Hartz-IV-Ausschluss für arbeitsuchende EU-Bürger steht auf der Kippe

Luxemburg (epd). Arbeitsuchende EU-Bürger mit schulpflichtigen Kindern in Deutschland können sich Hoffnung auf die Zahlung von Hartz IV machen. Wie der Generalanwalt des Europäischen Gerichtshofes (EuGH) in Luxemburg in seinen gutachterlichen Schlussanträgen vom Donnerstag feststellt, muss nach EU-Recht ein Aufenthaltsrecht der Kinder wegen ihres Schulbesuchs in Deutschland auch zum Anspruch auf Sozialhilfeleistungen der Eltern führen. (AZ: C-181/19)

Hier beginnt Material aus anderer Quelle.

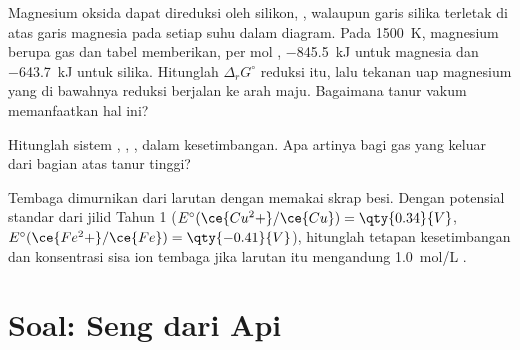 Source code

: \begin{exercise}[$\star\star\star$]\label{exo:b2:ellingham:10}
Magnesium oksida dapat direduksi oleh silikon, ,
walaupun garis silika terletak di atas garis magnesia pada setiap suhu
dalam diagram. Pada \qty{1500}{K}, magnesium berupa gas dan tabel
memberikan, per mol , \qty{-845.5}{kJ} untuk magnesia dan
\qty{-643.7}{kJ} untuk silika. Hitunglah $\Delta_r G^\circ$ reduksi itu,
lalu tekanan uap magnesium yang di bawahnya reduksi berjalan ke arah maju.
Bagaimana tanur vakum memanfaatkan hal ini?
\end{exercise}

\begin{exercise}[$\star\star\star$]\label{exo:b2:ellingham:11}
Hitunglah  sistem , , , 
dalam kesetimbangan. Apa artinya bagi gas yang keluar dari bagian atas
tanur tinggi?
\end{exercise}

\begin{exercise}[$\star\star\star$]\label{exo:b2:ellingham:12}
Tembaga dimurnikan dari larutan  dengan  memakai
skrap besi. Dengan potensial standar dari jilid Tahun 1
($E^\circ(\ce{Cu^2+}/\ce{Cu})
= \qty{0.34}{V}$,
$E^\circ(\ce{Fe^2+}/\ce{Fe}) = \qty{-0.41}{V}$), hitunglah tetapan
kesetimbangan  dan konsentrasi sisa ion
tembaga jika larutan itu mengandung \qty{1.0}{mol/L} .
\end{exercise}

\section{Soal: Seng dari Api}

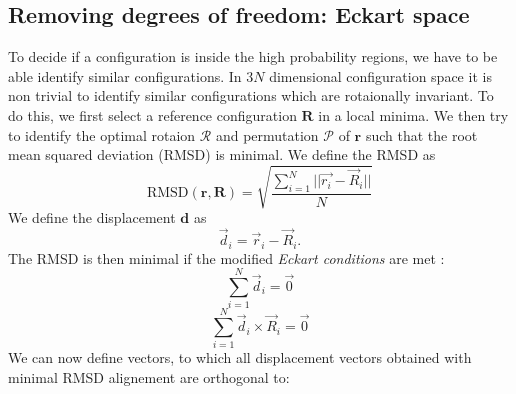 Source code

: \documentclass[11pt]{scrartcl} %
\begin{document}
\subsection{Removing degrees of freedom: Eckart space}
To decide if a configuration is inside the high probability regions, we have to be able identify similar configurations. In 3$N$ dimensional configuration space it is non trivial to identify similar configurations which are rotaionally invariant. To do this, we first select a reference configuration $\mathbf{R}$ in a local minima. We then try to identify the optimal rotaion $\mathcal{R}$ and permutation $\mathcal{P}$ of $\mathbf{r}$ such that the root mean squared deviation (RMSD) is minimal. We define the RMSD as
\begin{equation}
	\text{RMSD}(\mathbf{r},\mathbf{R})=\sqrt{\frac{\sum_{i=1}^N ||\vec{r_i}-\vec{R}_i||}{N}}
\end{equation}
We define the displacement $\mathbf{d}$ as
\begin{equation}
	\vec{d}_i=\vec{r}_i-\vec{R}_i.
\end{equation}
The RMSD is then minimal if the modified \emph{Eckart conditions} are met \cite{Kudin2005}:
\begin{equation}
	\sum_{i=1}^N \vec{d}_i= \vec{0}
	\label{eq:1}
\end{equation}
\begin{equation}
	\sum_{i=1}^N \vec{d}_i\times \vec{R}_i = \vec{0}
	\label{eq:2}
\end{equation}
We can now define vectors, to which all displacement vectors obtained with minimal RMSD alignement are orthogonal to:
\end{document}
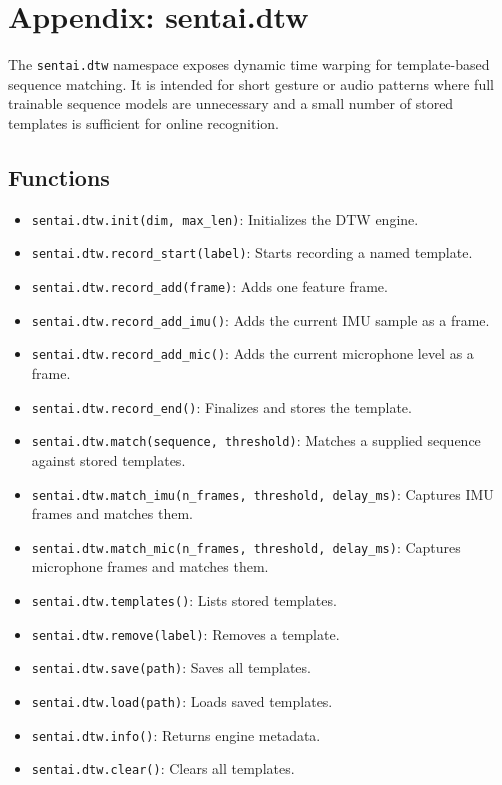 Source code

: \section{Appendix: sentai.dtw}\label{appendix-sentai.dtw}

The \texttt{sentai.dtw} namespace exposes dynamic time warping for
template-based sequence matching. It is intended for short gesture or
audio patterns where full trainable sequence models are unnecessary and
a small number of stored templates is sufficient for online recognition.

\subsection{Functions}\label{functions-19}

\begin{itemize}
\tightlist
\item
  \texttt{sentai.dtw.init(dim,\ max\_len)}: Initializes the DTW engine.
\item
  \texttt{sentai.dtw.record\_start(label)}: Starts recording a named
  template.
\item
  \texttt{sentai.dtw.record\_add(frame)}: Adds one feature frame.
\item
  \texttt{sentai.dtw.record\_add\_imu()}: Adds the current IMU sample as
  a frame.
\item
  \texttt{sentai.dtw.record\_add\_mic()}: Adds the current microphone
  level as a frame.
\item
  \texttt{sentai.dtw.record\_end()}: Finalizes and stores the template.
\item
  \texttt{sentai.dtw.match(sequence,\ threshold)}: Matches a supplied
  sequence against stored templates.
\item
  \texttt{sentai.dtw.match\_imu(n\_frames,\ threshold,\ delay\_ms)}:
  Captures IMU frames and matches them.
\item
  \texttt{sentai.dtw.match\_mic(n\_frames,\ threshold,\ delay\_ms)}:
  Captures microphone frames and matches them.
\item
  \texttt{sentai.dtw.templates()}: Lists stored templates.
\item
  \texttt{sentai.dtw.remove(label)}: Removes a template.
\item
  \texttt{sentai.dtw.save(path)}: Saves all templates.
\item
  \texttt{sentai.dtw.load(path)}: Loads saved templates.
\item
  \texttt{sentai.dtw.info()}: Returns engine metadata.
\item
  \texttt{sentai.dtw.clear()}: Clears all templates.
\end{itemize}


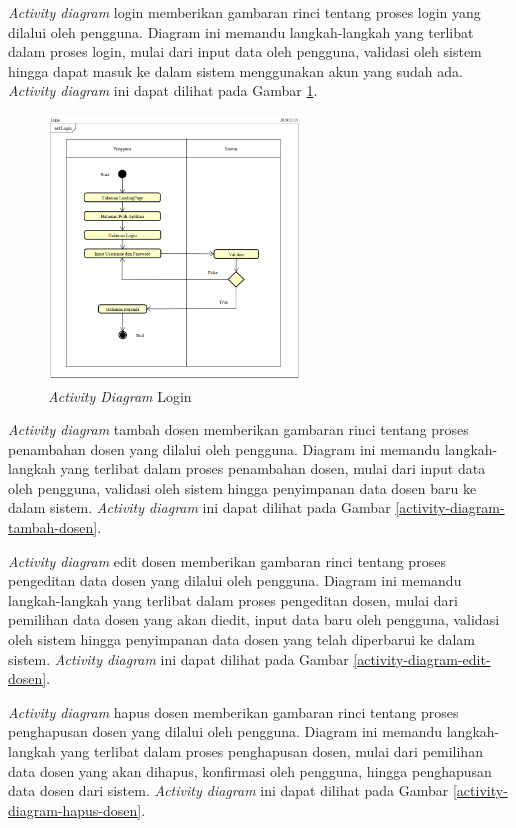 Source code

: \textit{Activity diagram} login memberikan gambaran rinci tentang proses login yang dilalui oleh pengguna. Diagram ini memandu langkah-langkah yang terlibat dalam proses login, mulai dari input data oleh pengguna, validasi oleh sistem hingga dapat masuk ke dalam sistem menggunakan akun yang sudah ada. \textit{Activity diagram} ini dapat dilihat pada Gambar \ref{activity-diagram-login}.
\begin{figure}
	\centering
	\includegraphics[width=0.6\textwidth]{konten/gambar/activity-diagram/login.png}
	\caption{\textit{Activity Diagram} Login}
	\label{activity-diagram-login}
\end{figure}

\textit{Activity diagram} tambah dosen memberikan gambaran rinci tentang proses penambahan dosen yang dilalui oleh pengguna. Diagram ini memandu langkah-langkah yang terlibat dalam proses penambahan dosen, mulai dari input data oleh pengguna, validasi oleh sistem hingga penyimpanan data dosen baru ke dalam sistem. \textit{Activity diagram} ini dapat dilihat pada Gambar \ref{activity-diagram-tambah-dosen}.



\textit{Activity diagram} edit dosen memberikan gambaran rinci tentang proses pengeditan data dosen yang dilalui oleh pengguna. Diagram ini memandu langkah-langkah yang terlibat dalam proses pengeditan dosen, mulai dari pemilihan data dosen yang akan diedit, input data baru oleh pengguna, validasi oleh sistem hingga penyimpanan data dosen yang telah diperbarui ke dalam sistem. \textit{Activity diagram} ini dapat dilihat pada Gambar \ref{activity-diagram-edit-dosen}.



\textit{Activity diagram} hapus dosen memberikan gambaran rinci tentang proses penghapusan dosen yang dilalui oleh pengguna. Diagram ini memandu langkah-langkah yang terlibat dalam proses penghapusan dosen, mulai dari pemilihan data dosen yang akan dihapus, konfirmasi oleh pengguna, hingga penghapusan data dosen dari sistem. \textit{Activity diagram} ini dapat dilihat pada Gambar \ref{activity-diagram-hapus-dosen}.


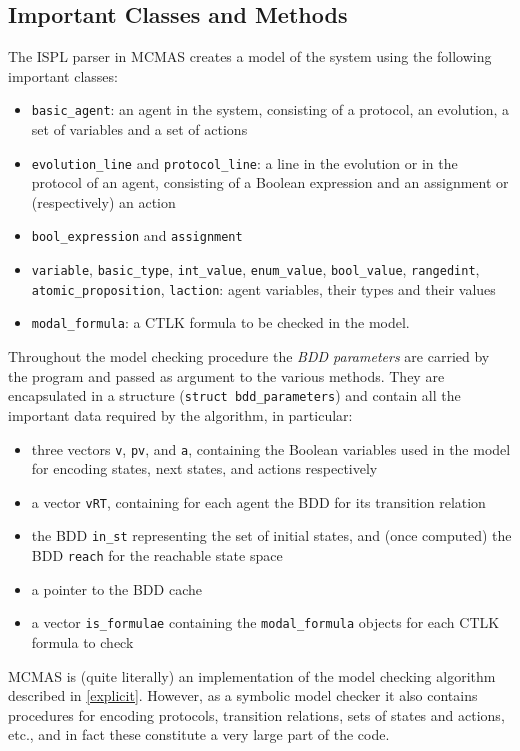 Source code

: \documentclass[11pt]{report}
\begin{document}
\subsection{Important Classes and Methods}
\label{MCMAS_steps}
The ISPL parser in MCMAS creates a model of the system using the following important classes: 
\begin{itemize}
\item \texttt{basic\_agent}: an agent in the system, consisting of a protocol, an evolution, a set of variables and a set of actions
\item \texttt{evolution\_line} and \texttt{protocol\_line}: a line in the evolution or in the protocol of an agent, consisting of a Boolean expression and an assignment or (respectively) an action
\item \texttt{bool\_expression} and \texttt{assignment}
\item \texttt{variable}, \texttt{basic\_type}, \texttt{int\_value}, \texttt{enum\_value}, \texttt{bool\_value},  \texttt{rangedint}, \texttt{atomic\_proposition}, \texttt{laction}: agent variables, their types and their values
\item \texttt{modal\_formula}: a CTLK formula to be checked in the model.
\end{itemize}
Throughout the model checking procedure the \textit{BDD parameters} are carried by the program and passed as argument to the various methods. They are encapsulated in a structure (\texttt{struct bdd\_parameters}) and contain all the important data required by the algorithm, in particular: 
\begin{itemize}
\item three vectors \texttt{v}, \texttt{pv}, and \texttt{a}, containing the Boolean variables used in the model for encoding states, next states, and actions respectively
\item a vector \texttt{vRT}, containing for each agent the BDD for its transition relation 
\item the BDD \texttt{in\_st} representing the set of initial states, and (once computed) the BDD \texttt{reach} for the reachable state space
\item a pointer to the BDD cache
\item a vector \texttt{is\_formulae} containing the \texttt{modal\_formula} objects for each CTLK formula to check
\end{itemize}
MCMAS is (quite literally) an implementation of the model checking algorithm described in \ref{explicit}. However, as a symbolic model checker it also contains procedures for encoding protocols, transition relations, sets of states and actions, etc., and in fact these constitute a very large part of the code. 
\end{document}
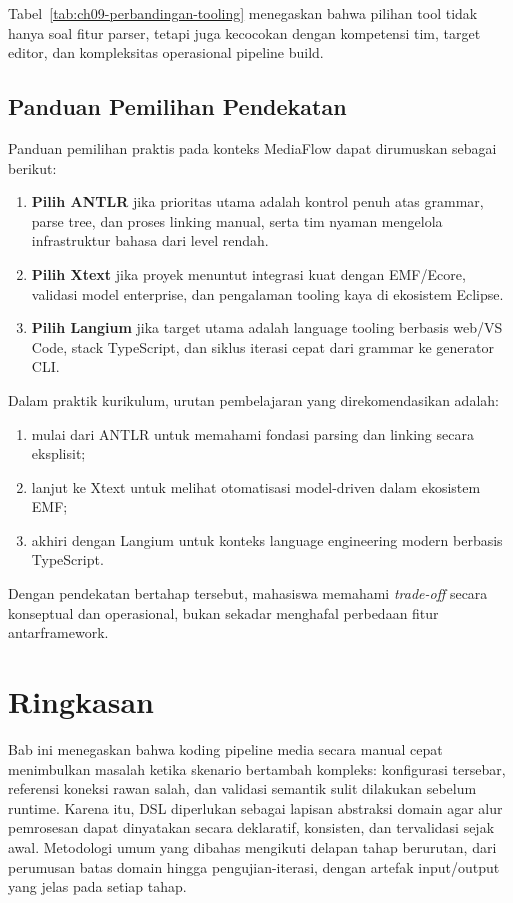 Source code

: Tabel~\ref{tab:ch09-perbandingan-tooling} menegaskan bahwa pilihan tool tidak hanya soal fitur parser, tetapi juga kecocokan dengan kompetensi tim, target editor, dan kompleksitas operasional pipeline build.

\subsection{Panduan Pemilihan Pendekatan}

Panduan pemilihan praktis pada konteks MediaFlow dapat dirumuskan sebagai berikut:
\begin{enumerate}
  \item \textbf{Pilih ANTLR} jika prioritas utama adalah kontrol penuh atas grammar, parse tree, dan proses linking manual, serta tim nyaman mengelola infrastruktur bahasa dari level rendah.
  \item \textbf{Pilih Xtext} jika proyek menuntut integrasi kuat dengan EMF/Ecore, validasi model enterprise, dan pengalaman tooling kaya di ekosistem Eclipse.
  \item \textbf{Pilih Langium} jika target utama adalah language tooling berbasis web/VS Code, stack TypeScript, dan siklus iterasi cepat dari grammar ke generator CLI.
\end{enumerate}

Dalam praktik kurikulum, urutan pembelajaran yang direkomendasikan adalah:
\begin{enumerate}
  \item mulai dari ANTLR untuk memahami fondasi parsing dan linking secara eksplisit;
  \item lanjut ke Xtext untuk melihat otomatisasi model-driven dalam ekosistem EMF;
  \item akhiri dengan Langium untuk konteks language engineering modern berbasis TypeScript.
\end{enumerate}

Dengan pendekatan bertahap tersebut, mahasiswa memahami \textit{trade-off} secara konseptual dan operasional, bukan sekadar menghafal perbedaan fitur antarframework.

\section{Ringkasan}

Bab ini menegaskan bahwa koding pipeline media secara manual cepat menimbulkan masalah ketika skenario bertambah kompleks: konfigurasi tersebar, referensi koneksi rawan salah, dan validasi semantik sulit dilakukan sebelum runtime. Karena itu, DSL diperlukan sebagai lapisan abstraksi domain agar alur pemrosesan dapat dinyatakan secara deklaratif, konsisten, dan tervalidasi sejak awal. Metodologi umum yang dibahas mengikuti delapan tahap berurutan, dari perumusan batas domain hingga pengujian-iterasi, dengan artefak input/output yang jelas pada setiap tahap.

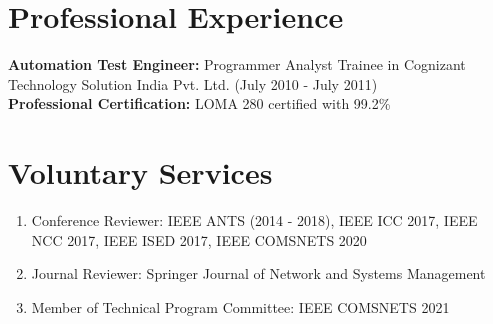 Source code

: \documentclass{article}
\begin{document}
\section{Professional Experience}
	{\bf Automation Test Engineer:} Programmer Analyst Trainee in Cognizant Technology Solution India Pvt. Ltd. (July 2010 - July 2011)\\[3ex]
	{\bf Professional Certification:} LOMA 280 certified with 99.2\%         
\section{Voluntary Services}
  \begin{enumerate}
   \item Conference Reviewer: IEEE ANTS (2014 - 2018), IEEE ICC 2017, IEEE NCC 2017, IEEE ISED 2017, IEEE COMSNETS 2020
   \item Journal Reviewer: Springer Journal of Network and Systems Management
   \item Member of Technical Program Committee: IEEE  COMSNETS 2021
  \end{enumerate}

   \nocite{*}
  
  
\end{document}

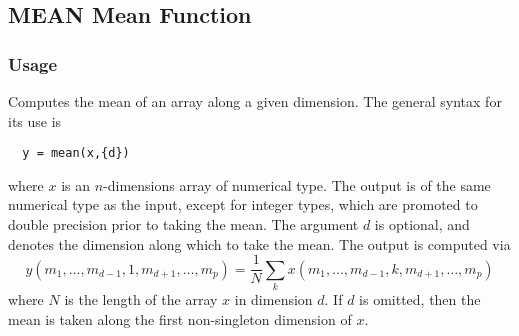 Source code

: %
%
%
\subsection{MEAN Mean Function}
\subsubsection{Usage}
Computes the mean of an array along a given dimension.  The general
syntax for its use is
\begin{verbatim}
  y = mean(x,{d})
\end{verbatim}
where $x$ is an $n$-dimensions array of numerical type.
The output is of the same numerical type as the input, except for 
integer types, which are promoted to double precision prior to taking
the mean.  The argument $d$ is optional, and denotes the dimension 
along which to take the mean.  The output is computed via
\[
y(m_1,\ldots,m_{d-1},1,m_{d+1},\ldots,m_{p}) = \frac{1}{N}
\sum_{k} x(m_1,\ldots,m_{d-1},k,m_{d+1},\ldots,m_{p})
\]
where $N$ is the length of the array $x$ in dimension $d$.
If $d$ is omitted, then the mean is taken along the 
first non-singleton dimension of $x$. 
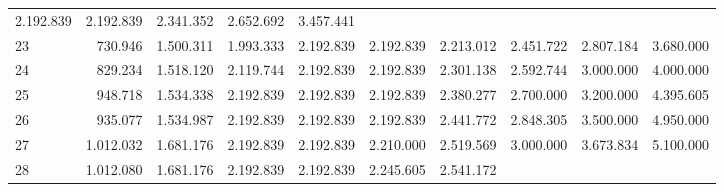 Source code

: \begin{tabular}{llllllllll}
  \multicolumn{1}{r}{2.192.839} &
  \multicolumn{1}{r}{2.192.839} &
  \multicolumn{1}{r}{2.341.352} &
  \multicolumn{1}{r}{2.652.692} &
  \multicolumn{1}{r}{3.457.441} \\
\multicolumn{1}{l}{\hspace{1em}23} &
  \multicolumn{1}{|r}{730.946} &
  \multicolumn{1}{r}{1.500.311} &
  \multicolumn{1}{r}{1.993.333} &
  \multicolumn{1}{r}{2.192.839} &
  \multicolumn{1}{r}{2.192.839} &
  \multicolumn{1}{r}{2.213.012} &
  \multicolumn{1}{r}{2.451.722} &
  \multicolumn{1}{r}{2.807.184} &
  \multicolumn{1}{r}{3.680.000} \\
\multicolumn{1}{l}{\hspace{1em}24} &
  \multicolumn{1}{|r}{829.234} &
  \multicolumn{1}{r}{1.518.120} &
  \multicolumn{1}{r}{2.119.744} &
  \multicolumn{1}{r}{2.192.839} &
  \multicolumn{1}{r}{2.192.839} &
  \multicolumn{1}{r}{2.301.138} &
  \multicolumn{1}{r}{2.592.744} &
  \multicolumn{1}{r}{3.000.000} &
  \multicolumn{1}{r}{4.000.000} \\
\multicolumn{1}{l}{\hspace{1em}25} &
  \multicolumn{1}{|r}{948.718} &
  \multicolumn{1}{r}{1.534.338} &
  \multicolumn{1}{r}{2.192.839} &
  \multicolumn{1}{r}{2.192.839} &
  \multicolumn{1}{r}{2.192.839} &
  \multicolumn{1}{r}{2.380.277} &
  \multicolumn{1}{r}{2.700.000} &
  \multicolumn{1}{r}{3.200.000} &
  \multicolumn{1}{r}{4.395.605} \\
\multicolumn{1}{l}{\hspace{1em}26} &
  \multicolumn{1}{|r}{935.077} &
  \multicolumn{1}{r}{1.534.987} &
  \multicolumn{1}{r}{2.192.839} &
  \multicolumn{1}{r}{2.192.839} &
  \multicolumn{1}{r}{2.192.839} &
  \multicolumn{1}{r}{2.441.772} &
  \multicolumn{1}{r}{2.848.305} &
  \multicolumn{1}{r}{3.500.000} &
  \multicolumn{1}{r}{4.950.000} \\
\multicolumn{1}{l}{\hspace{1em}27} &
  \multicolumn{1}{|r}{1.012.032} &
  \multicolumn{1}{r}{1.681.176} &
  \multicolumn{1}{r}{2.192.839} &
  \multicolumn{1}{r}{2.192.839} &
  \multicolumn{1}{r}{2.210.000} &
  \multicolumn{1}{r}{2.519.569} &
  \multicolumn{1}{r}{3.000.000} &
  \multicolumn{1}{r}{3.673.834} &
  \multicolumn{1}{r}{5.100.000} \\
\multicolumn{1}{l}{\hspace{1em}28} &
  \multicolumn{1}{|r}{1.012.080} &
  \multicolumn{1}{r}{1.681.176} &
  \multicolumn{1}{r}{2.192.839} &
  \multicolumn{1}{r}{2.192.839} &
  \multicolumn{1}{r}{2.245.605} &
  \multicolumn{1}{r}{2.541.172} &

\end{tabular}
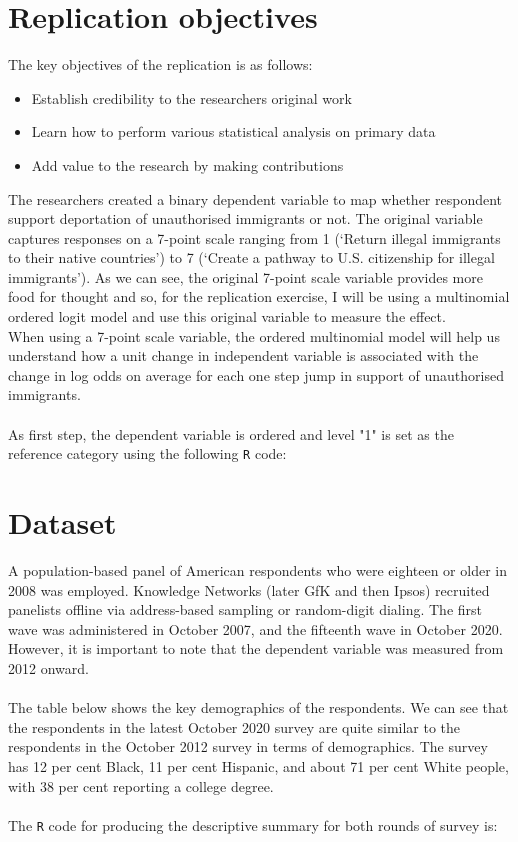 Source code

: \documentclass[12pt,letterpaper]{article}
\begin{document}
\section*{Replication objectives}
The key objectives of the replication is as follows:
\begin{itemize}
	\item Establish credibility to the researchers original work
	\item Learn how to perform various statistical analysis on primary data
	\item Add value to the research by making contributions
\end{itemize}
The researchers created a binary dependent variable to map whether respondent support deportation of unauthorised immigrants or not. The original variable captures responses on a 7-point scale ranging from 1 (‘Return illegal immigrants to their native countries’) to 7 (‘Create a pathway to U.S. citizenship for illegal immigrants’). As we can see, the original 7-point scale variable provides more food for thought and so, for the replication exercise, I will be using a multinomial ordered logit model and use this original variable to measure the effect.\\
When using a 7-point scale variable, the ordered multinomial model will help us understand how a unit change in independent variable is associated with the change in log odds on average for each one step jump in support of unauthorised immigrants.\\
\\As first step, the dependent variable is ordered and level "1" is set as the reference category using the following \texttt{R} code:
  

\vspace*{.2cm}

\section*{Dataset}
A population-based panel of American respondents who were eighteen or older in 2008 was employed. Knowledge Networks (later GfK and then Ipsos) recruited panelists offline via address-based sampling or random-digit dialing. The first wave was administered in October 2007, and
the fifteenth wave in October 2020. However, it is important to note that the dependent variable was measured from 2012 onward.\\
\\The table below shows the key demographics of the respondents. We can see that the respondents in the latest October 2020 survey are quite similar to the respondents in the October 2012 survey in terms of demographics. The survey has 12 per cent Black, 11 per cent Hispanic, and about 71 per cent White people, with 38 per cent reporting a college degree.\\
\\The \texttt{R} code for producing the descriptive summary for both rounds of survey is:

\end{document}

Voraussetzung sei jedoch, dass die Eltern bereits als Arbeitnehmer tätig waren, betonte Generalanwalt Giovanni Pitruzzella. In den allermeisten Fällen folgt der EuGH in seinen Urteilen dem Gutachten des Generalanwalts. Damit steht in Deutschland der gesetzliche generelle Hartz-IV-Ausschluss für arbeitsuchende EU-Bürger auf der Kippe.

Im Streitfall hatte ein polnischer Kläger zeitweise in Deutschland gearbeitet und dann Arbeitslosengeld II für sich und seine beiden schulpflichtigen Töchter erhalten. Die deutschen Vorschriften sehen für arbeitsuchende EU-Bürger einen Ausschluss von Hartz-IV-Leistungen vor. Waren sie mindestens ein Jahr im Bundesgebiet beschäftigt, besteht dagegen ein Anspruch auf Hilfeleistungen. Bei weniger als einem Jahr ist der Arbeitslosengeld-II-Anspruch auf sechs Monate beschränkt - so wie im vorliegenden Fall.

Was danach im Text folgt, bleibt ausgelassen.